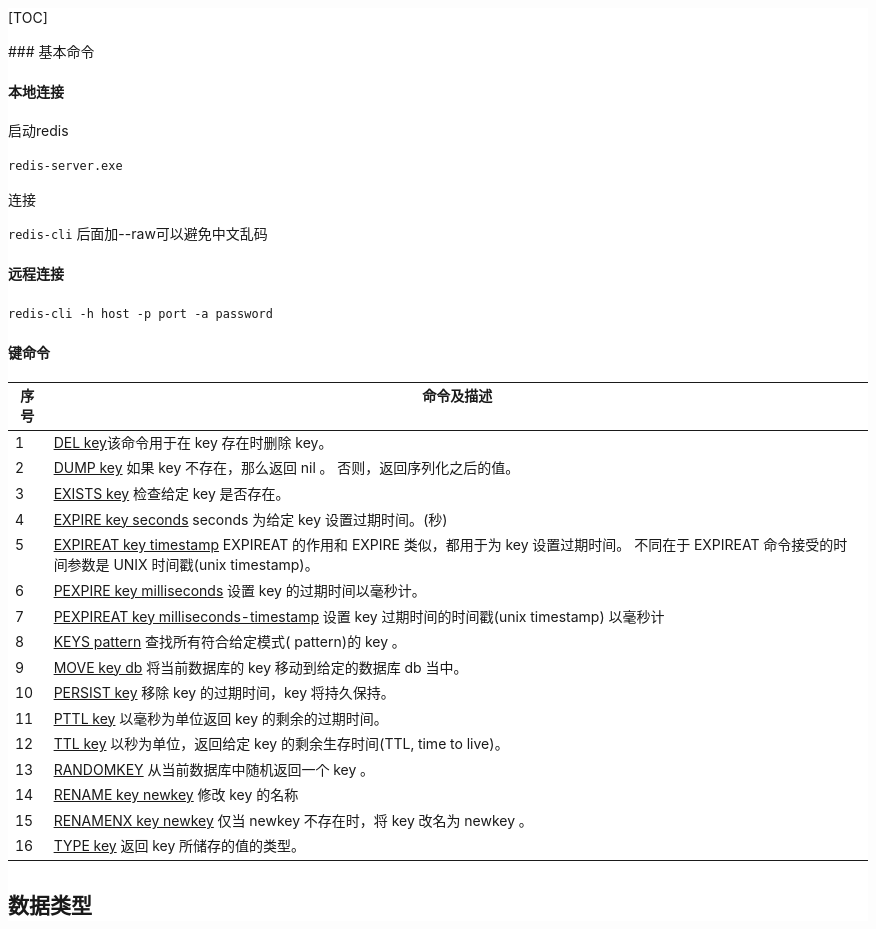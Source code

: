 [TOC]

﻿### 基本命令

#### 本地连接

启动redis

`redis-server.exe`

连接

`redis-cli` 后面加--raw可以避免中文乱码

#### 远程连接

```
redis-cli -h host -p port -a password
```

#### 键命令

| 序号 | 命令及描述                                                   |
| ---- | ------------------------------------------------------------ |
| 1    | [DEL key](http://www.runoob.com/redis/keys-del.html)该命令用于在 key 存在时删除 key。 |
| 2    | [DUMP key](http://www.runoob.com/redis/keys-dump.html)  如果 key 不存在，那么返回 nil 。 否则，返回序列化之后的值。 |
| 3    | [EXISTS key](http://www.runoob.com/redis/keys-exists.html) 检查给定 key 是否存在。 |
| 4    | [EXPIRE key seconds](http://www.runoob.com/redis/keys-expire.html) seconds 为给定 key 设置过期时间。(秒) |
| 5    | [EXPIREAT key timestamp](http://www.runoob.com/redis/keys-expireat.html) EXPIREAT 的作用和 EXPIRE 类似，都用于为 key 设置过期时间。 不同在于 EXPIREAT 命令接受的时间参数是 UNIX 时间戳(unix timestamp)。 |
| 6    | [PEXPIRE key milliseconds](http://www.runoob.com/redis/keys-pexpire.html) 设置 key 的过期时间以毫秒计。 |
| 7    | [PEXPIREAT key milliseconds-timestamp](http://www.runoob.com/redis/keys-pexpireat.html) 设置 key 过期时间的时间戳(unix timestamp) 以毫秒计 |
| 8    | [KEYS pattern](http://www.runoob.com/redis/keys-keys.html) 查找所有符合给定模式( pattern)的 key 。 |
| 9    | [MOVE key db](http://www.runoob.com/redis/keys-move.html) 将当前数据库的 key 移动到给定的数据库 db 当中。 |
| 10   | [PERSIST key](http://www.runoob.com/redis/keys-persist.html) 移除 key 的过期时间，key 将持久保持。 |
| 11   | [PTTL key](http://www.runoob.com/redis/keys-pttl.html) 以毫秒为单位返回 key 的剩余的过期时间。 |
| 12   | [TTL key](http://www.runoob.com/redis/keys-ttl.html) 以秒为单位，返回给定 key 的剩余生存时间(TTL, time to live)。 |
| 13   | [RANDOMKEY](http://www.runoob.com/redis/keys-randomkey.html) 从当前数据库中随机返回一个 key 。 |
| 14   | [RENAME key newkey](http://www.runoob.com/redis/keys-rename.html) 修改 key 的名称 |
| 15   | [RENAMENX key newkey](http://www.runoob.com/redis/keys-renamenx.html) 仅当 newkey 不存在时，将 key 改名为 newkey 。 |
| 16   | [TYPE key](http://www.runoob.com/redis/keys-type.html) 返回 key 所储存的值的类型。 |

## 数据类型
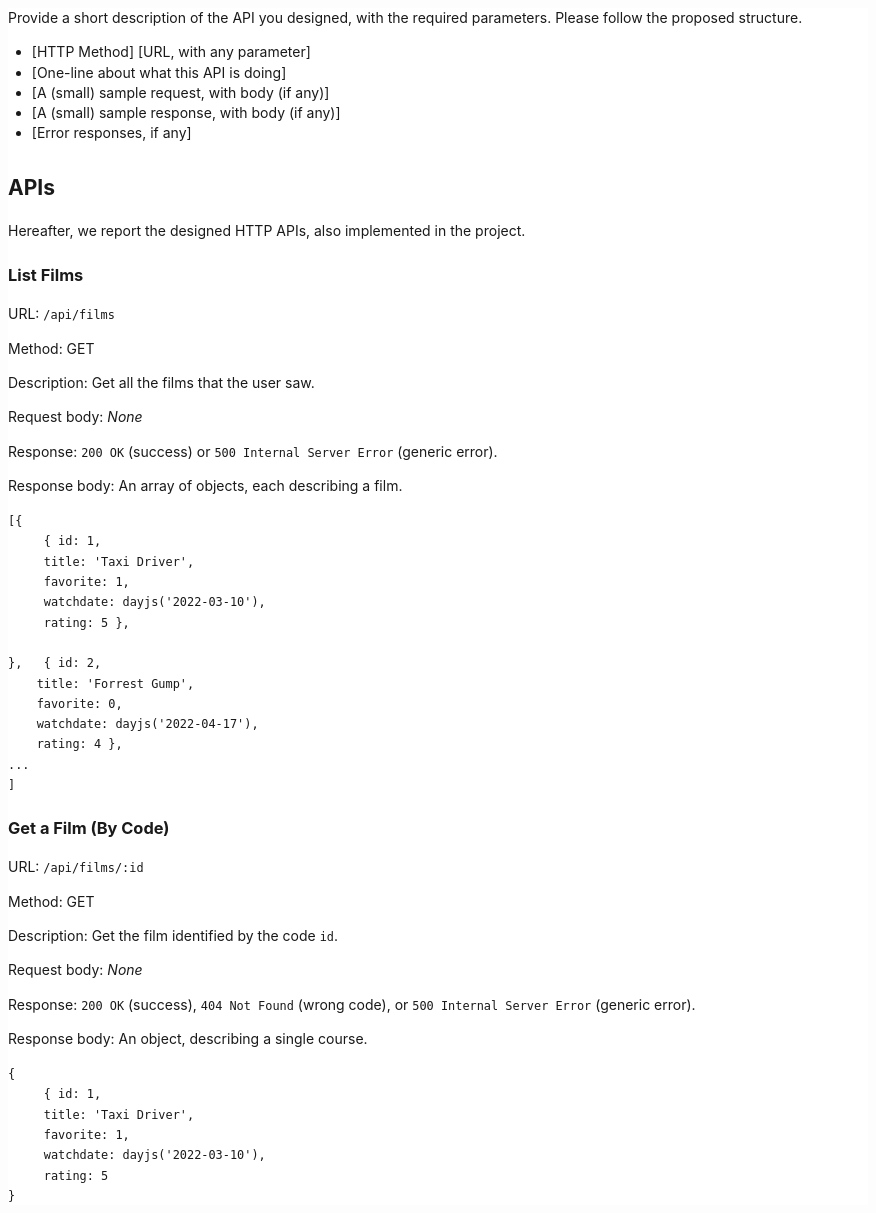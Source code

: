 Provide a short description of the API you designed, with the required parameters. Please follow the proposed structure.

* [HTTP Method] [URL, with any parameter]
* [One-line about what this API is doing]
* [A (small) sample request, with body (if any)]
* [A (small) sample response, with body (if any)]
* [Error responses, if any]

## APIs
Hereafter, we report the designed HTTP APIs, also implemented in the project.

### __List Films__

URL: `/api/films`

Method: GET

Description: Get all the films that the user saw.

Request body: _None_

Response: `200 OK` (success) or `500 Internal Server Error` (generic error).

Response body: An array of objects, each describing a film.
```
[{
     { id: 1,
     title: 'Taxi Driver', 
     favorite: 1, 
     watchdate: dayjs('2022-03-10'), 
     rating: 5 },

},   { id: 2, 
    title: 'Forrest Gump', 
    favorite: 0, 
    watchdate: dayjs('2022-04-17'), 
    rating: 4 },
...
]
```

### __Get a Film (By Code)__

URL: `/api/films/:id`

Method: GET

Description: Get the film identified by the code `id`.

Request body: _None_

Response: `200 OK` (success), `404 Not Found` (wrong code), or `500 Internal Server Error` (generic error).

Response body: An object, describing a single course.
```
{
     { id: 1,
     title: 'Taxi Driver', 
     favorite: 1, 
     watchdate: dayjs('2022-03-10'), 
     rating: 5 
}

```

**TASK STATEMENT**
Pictures aside, write out verbatim every line from the first line of the material through the line holding "nil 。 否则，返回序列化之后的值。 |".

**ANSWER SPACE**
Source code

: [TOC]

﻿### 基本命令

#### 本地连接

启动redis

`redis-server.exe`

连接

`redis-cli` 后面加--raw可以避免中文乱码

#### 远程连接

```
redis-cli -h host -p port -a password
```

#### 键命令

| 序号 | 命令及描述                                                   |
| ---- | ------------------------------------------------------------ |
| 1    | [DEL key](http://www.runoob.com/redis/keys-del.html)该命令用于在 key 存在时删除 key。 |
| 2    | [DUMP key](http://www.runoob.com/redis/keys-dump.html)  如果 key 不存在，那么返回 nil 。 否则，返回序列化之后的值。 |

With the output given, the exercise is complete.